Forward TL;DR What I've created thus far is just a hodge-podge of random stuff I've found I can garner from replays these days, as well as what what I think people could find useful with them. This is meant to answer a set of questions about large numbers of games of StarCraft.
Before I go any further: Shoutouts to TLO for letting me use all his ladder games. What you're seeing is information from his last 380 ladder games.
This time, with the 2.0.8 patch last year, I found out that a lot more information was stored in replays. In the past it was just raw user inputs that was simulated in the game when you ran the replay. However, now this is not the case. You have seen with things like SCELight that you can get the buildings you created, upgrades made, etc. With tools like that giving you qualitative analysis of each of your games, and sites such as Aligulac giving you quantitative analysis of players and how they do in tournaments, I thought maybe I could combine the two. Turns out, I can!
I started out thinking that, if tournaments release their replays, I can grab all the games from all the players and use this to profile them. Create an overview of this player in a tournament setting. Could I use this to predict what they would do on any given map in a given matchup? Could I say "Ziggy says there's a 74% chance that MC will go quick stargate on this map vs Zerg"? Well, maybe, but as I was working on it and talking to some people about it, it turned out that we could turn this into a training tool, or in fact a tool that could actually do quite a few things. Introduction over
Parsing Replays: This tool uses Blizzard's S2 Protocol (https://github.com/Blizzard/s2protocol - Thanks, Blizzard!). I have not written my own replay parsing engine as of yet. I might do it I get the time and/or inclination to do so. As for now, this tool provides what I'm after doing!

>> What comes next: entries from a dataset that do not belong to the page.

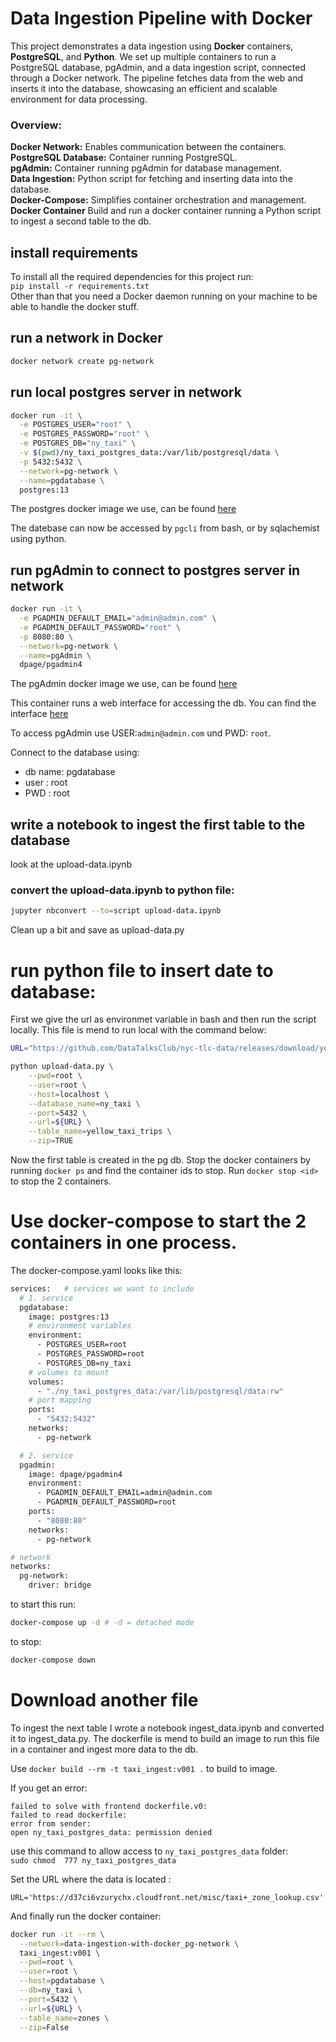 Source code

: # Data Ingestion Pipeline with Docker
This project demonstrates a data ingestion using **Docker** containers, **PostgreSQL**, and **Python**. We set up multiple containers to run a PostgreSQL database, pgAdmin, and a data ingestion script, connected through a Docker network. The pipeline fetches data from the web and inserts it into the database, showcasing an efficient and scalable environment for data processing.

### Overview:
**Docker Network:** Enables communication between the containers.</br>
**PostgreSQL Database:** Container running PostgreSQL.</br>
**pgAdmin:** Container running pgAdmin for database management.</br>
**Data Ingestion:** Python script for fetching and inserting data into the database.</br>
**Docker-Compose:** Simplifies container orchestration and management.</br>
**Docker Container** Build and run a docker container running a Python script to ingest a second table to the db.

## install requirements
To install all the required dependencies for this project run:</br>
  `pip install -r requirements.txt`</br>
Other than that you need a Docker daemon running on your machine to be able to handle the docker stuff.

## run a network in Docker
```bash
docker network create pg-network
```

## run local postgres server in network
``` bash
docker run -it \
  -e POSTGRES_USER="root" \
  -e POSTGRES_PASSWORD="root" \
  -e POSTGRES_DB="ny_taxi" \
  -v $(pwd)/ny_taxi_postgres_data:/var/lib/postgresql/data \
  -p 5432:5432 \
  --network=pg-network \
  --name=pgdatabase \
  postgres:13
```
The postgres docker image we use, can be found [here](
https://hub.docker.com/layers/library/postgres/13/images/sha256-b23f1053795f3ecbad72264caaad696c241827e659da6d18c576e04b773ff9a1?context=explore)

The datebase can now be accessed by `pgcli` from bash,
or by sqlachemist using python.

## run pgAdmin to connect to postgres server in network
```bash
docker run -it \
  -e PGADMIN_DEFAULT_EMAIL="admin@admin.com" \
  -e PGADMIN_DEFAULT_PASSWORD="root" \
  -p 8080:80 \
  --network=pg-network \
  --name=pgAdmin \
  dpage/pgadmin4
```
The pgAdmin docker image we use, can be found [here](https://hub.docker.com/r/dpage/pgadmin4)

This container runs a web interface for accessing the db. You can find the interface [here](http://localhost:8080/browser/)

To access pgAdmin use USER:`admin@admin.com` und PWD: `root`.

Connect to the database using:
- db name: pgdatabase
- user : root
- PWD : root


## write a notebook to ingest the first table to the database
  look at the upload-data.ipynb
### convert the upload-data.ipynb to python file:
```bash
jupyter nbconvert --to=script upload-data.ipynb
```
Clean up a bit and save as upload-data.py

# run python file to insert date to database:

First we give the url as environmet variable in bash and then run the script locally. This file is mend to run local with the command below:

```bash
URL="https://github.com/DataTalksClub/nyc-tlc-data/releases/download/yellow/yellow_tripdata_2021-01.csv.gz"

python upload-data.py \
    --pwd=root \
    --user=root \
    --host=localhost \
    --database_name=ny_taxi \
    --port=5432 \
    --url=${URL} \
    --table_name=yellow_taxi_trips \
    --zip=TRUE
```

Now the first table is created in the pg db.
Stop the docker containers by running
`docker ps` and find the container ids to stop.
Run `docker stop <id>` to stop the 2 containers.

# Use docker-compose to start the 2 containers in one process.

The docker-compose.yaml looks like this:

``` bash
services:   # services we want to include
  # 1. service
  pgdatabase:
    image: postgres:13
    # environment variables
    environment:
      - POSTGRES_USER=root
      - POSTGRES_PASSWORD=root
      - POSTGRES_DB=ny_taxi
    # volumes to mount
    volumes:
      - "./ny_taxi_postgres_data:/var/lib/postgresql/data:rw"
    # port mapping
    ports:
      - "5432:5432"
    networks:
      - pg-network

  # 2. service
  pgadmin:
    image: dpage/pgadmin4
    environment:
      - PGADMIN_DEFAULT_EMAIL=admin@admin.com
      - PGADMIN_DEFAULT_PASSWORD=root
    ports:
      - "8080:80"
    networks:
      - pg-network

# network
networks:
  pg-network:
    driver: bridge

```
to start this run:

```bash
docker-compose up -d # -d = detached mode
```

to stop:
``` bash
docker-compose down
```



# Download another file

To ingest the next table I wrote a notebook ingest_data.ipynb and converted it to ingest_data.py. The dockerfile is mend to build an image to run this file in a container and ingest more data to the db.

Use `docker build --rm -t taxi_ingest:v001 .` to build to image.

If you get an error:
```bach
failed to solve with frontend dockerfile.v0:
failed to read dockerfile:
error from sender:
open ny_taxi_postgres_data: permission denied
```
use this command to allow access to `ny_taxi_postgres_data` folder:</br>
`sudo chmod  777 ny_taxi_postgres_data`

Set the URL where the data is located :

`URL='https://d37ci6vzurychx.cloudfront.net/misc/taxi+_zone_lookup.csv'`

And finally run the docker container:

``` bash
docker run -it --rm \
  --network=data-ingestion-with-docker_pg-network \
  taxi_ingest:v001 \
  --pwd=root \
  --user=root \
  --host=pgdatabase \
  --db=ny_taxi \
  --port=5432 \
  --url=${URL} \
  --table_name=zones \
  --zip=False
```
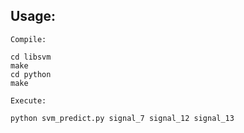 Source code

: ## Usage:
```
Compile:

cd libsvm
make
cd python
make

Execute:

python svm_predict.py signal_7 signal_12 signal_13
```
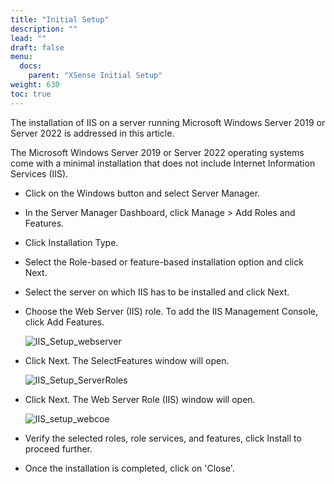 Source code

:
 ```yaml
---
title: "Initial Setup"
description: ""
lead: ""
draft: false
menu:
  docs:
    parent: "XSense Initial Setup"
weight: 630
toc: true
---
```


The installation of IIS on a server running Microsoft Windows Server 2019 or Server 2022 is addressed in this article.
 
The Microsoft Windows Server 2019 or Server 2022 operating systems come with a minimal installation that does not include Internet Information Services (IIS).



* Click on the Windows button and select Server Manager.
* In the Server Manager Dashboard, click Manage > Add Roles and Features.
* Click Installation Type.
* Select the Role-based or feature-based installation option and click Next.
* Select the server on which IIS has to be installed and click Next.
* Choose the Web Server (IIS) role. To add the IIS Management Console, click Add Features.

  ![IIS_Setup_webserver](images/IIS_Setup_webserver.png)

* Click Next. The SelectFeatures window will open.

  ![IIS_Setup_ServerRoles](images/IIS_Setup_ServerRoles.png)

* Click Next. The Web Server Role (IIS) window will open.

  ![IIS_setup_webcoe](images/IIS_setup_webcoe.png)

* Verify the selected roles, role services, and features, click Install to proceed further.
* Once the installation is completed, click on 'Close'.
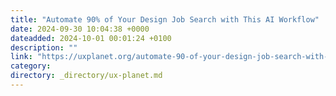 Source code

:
 ```yaml
---
title: "Automate 90% of Your Design Job Search with This AI Workflow"
date: 2024-09-30 10:04:38 +0000
dateadded: 2024-10-01 00:01:24 +0100
description: ""
link: "https://uxplanet.org/automate-90-of-your-design-job-search-with-this-ai-workflow-8fb8e7be0f78?source=rss----819cc2aaeee0---4"
category:
directory: _directory/ux-planet.md
---
```

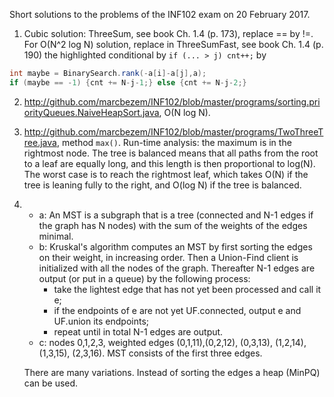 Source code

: Short solutions to the problems of the INF102 exam on 20 February 2017.

1. Cubic solution: ThreeSum, see book Ch. 1.4 (p. 173), replace == by !=. For O(N^2 log N) solution,
replace in ThreeSumFast, see book Ch. 1.4 (p. 190) the highlighted conditional by `if (... > j) cnt++;` by 
```java
int maybe = BinarySearch.rank(-a[i]-a[j],a);
if (maybe == -1) {cnt += N-j-1;} else {cnt += N-j-2;}
```

2. <http://github.com/marcbezem/INF102/blob/master/programs/sorting.priorityQueues.NaiveHeapSort.java>, O(N log N).

3. <http://github.com/marcbezem/INF102/blob/master/programs/TwoThreeTree.java>, method `max()`. Run-time analysis: the maximum is in the rightmost node. The tree is balanced means that all paths from the root to a leaf are equally long, and this length is then proportional to log(N). The worst case is to reach the rightmost leaf, which takes O(N) if the tree is leaning fully to the right, and O(log N) if the tree is balanced.

4. * a: An MST is a subgraph that is a tree (connected and N-1 edges if the graph has N nodes) with the sum of the weights of the edges minimal.
   * b: Kruskal's algorithm computes an MST by first sorting the edges on their weight, in increasing order. Then a Union-Find client is initialized with all the nodes of the graph. Thereafter N-1 edges are output (or put in a queue) by the following process:
      - take the lightest edge that has not yet been processed and call it e;
      - if the endpoints of e are not yet UF.connected, output e and UF.union its endpoints;
      - repeat until in total N-1 edges are output.
   * c: nodes 0,1,2,3, weighted edges (0,1,11),(0,2,12), (0,3,13), (1,2,14), (1,3,15), (2,3,16).
MST consists of the first three edges.

   There are many variations. Instead of sorting the edges a heap (MinPQ) can be used.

It takes ~ 15-60 seconds to parse a replay based on time. Because of this, Replays are then stored off in a format that just keeps track of what I'm interested in. This means I can load replays much faster after they've been parsed. I do this because, unlike qualitative tools, I'm not interested in how you hotkey your army. I'm just here to give you STATS ABOUT ALL YOUR GAMES AT ONCE. RIGHT TO YOUR FACE.
Player Matchup Overviews: You want to know how well you've been doing in each of your matchups? NO PROBLEM! Obviously I have no real information from the last 2-7 days, because he's been at SSC So far so Aligulac, but there's more!
Build Orders: "What does a build look like?"
I have included the ability to configure build orders. With this you can fill in any length of build, beginning and ending at any point. This is a build where Zerg goes onto 3 bases, at least one queen per base, gets a reasonably fast ling speed (7 minutes) and at least 24 drones.
When configuring the build, each section has its own start/end point. If you wanted to, you could add another 8 lings that start and end at a different point, it's all good.
Or you could use it to filter replays based on whether a roach warren was built at all:
Player Build Overviews: "What do my games look like?" A straight up look at how your games have been
Can be toggled to show upgrades/units, too!
I tried to add some extra information and functionality to this, so - Want to see the times instead of food values for these, and group them up to the first 7:30? YOU SURE CAN!
It will also give you information in each grouped build item. You can see first/average/latest time they were placed:
As you can see, it gives you your overall win percentage, as well as the lengths of all the games you've played. On the right, you can see it copies that information. This is actually updated based on which of the replays you've selected, as such:
From this we can see that TLO's 3 post common builds up to the 7:30 mark actually give him a slightly higher win rate than anything else. It is also possible to filter by map as well.
You can see a bunch of strings on the right under the filtered win percentages. Those are all the replays that correspond to the highlighted rows. If you have access to them and they are in the location from which they are parsed, you can copy them off to another folder for a closer look, if you so like.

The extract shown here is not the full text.